##### DATA FOR REVIEW #####

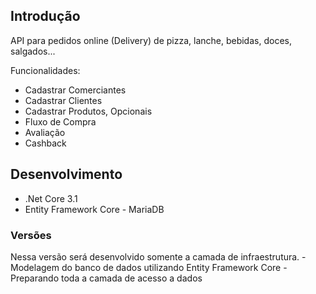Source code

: ## Introdução

API para pedidos online (Delivery) de pizza, lanche, bebidas, doces, salgados...

Funcionalidades:

* Cadastrar Comerciantes
* Cadastrar Clientes
* Cadastrar Produtos, Opcionais
* Fluxo de Compra
* Avaliação
* Cashback

## Desenvolvimento

* .Net Core 3.1
* Entity Framework Core - MariaDB

### Versões

Nessa versão será desenvolvido somente a camada de infraestrutura.
    - Modelagem do banco de dados utilizando Entity Framework Core
    - Preparando toda a camada de acesso a dados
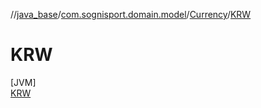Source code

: //[java_base](../../../../index.md)/[com.sognisport.domain.model](../../index.md)/[Currency](../index.md)/[KRW](index.md)

# KRW

[JVM]\
[KRW](index.md)

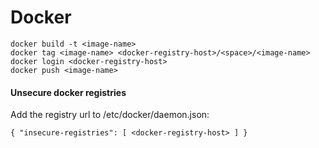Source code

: # Docker

	docker build -t <image-name>
	docker tag <image-name> <docker-registry-host>/<space>/<image-name>
	docker login <docker-registry-host>
	docker push <image-name>
	
#### Unsecure docker registries

Add the registry url to /etc/docker/daemon.json:

	{ "insecure-registries": [ <docker-registry-host> ] }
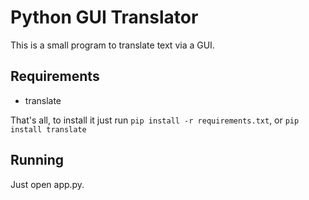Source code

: # Python GUI Translator
This is a small program to translate text via a GUI.

## Requirements

- translate

That's all, to install it just run `pip install -r requirements.txt`, or `pip install translate`

## Running

Just open app.py.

#####

WORK REQUIRED:
Copy exactly the lines that run from the one containing "Nessa versão será" to the last line of the records, both included, and leave out every picture.

ANSWER TO THE EXERCISE:
Nessa versão será desenvolvido somente a camada de infraestrutura.
    - Modelagem do banco de dados utilizando Entity Framework Core
    - Preparando toda a camada de acesso a dados
Source code

: //[java_base](../../../../index.md)/[com.sognisport.domain.model](../../index.md)/[Currency](../index.md)/[KRW](index.md)

# KRW

[JVM]\
[KRW](index.md)

Source code

: # Docker

	docker build -t <image-name>
	docker tag <image-name> <docker-registry-host>/<space>/<image-name>
	docker login <docker-registry-host>
	docker push <image-name>
	
#### Unsecure docker registries

Add the registry url to /etc/docker/daemon.json:

	{ "insecure-registries": [ <docker-registry-host> ] }
Source code

: # Python GUI Translator
This is a small program to translate text via a GUI.

## Requirements

- translate

That's all, to install it just run `pip install -r requirements.txt`, or `pip install translate`

## Running

Just open app.py.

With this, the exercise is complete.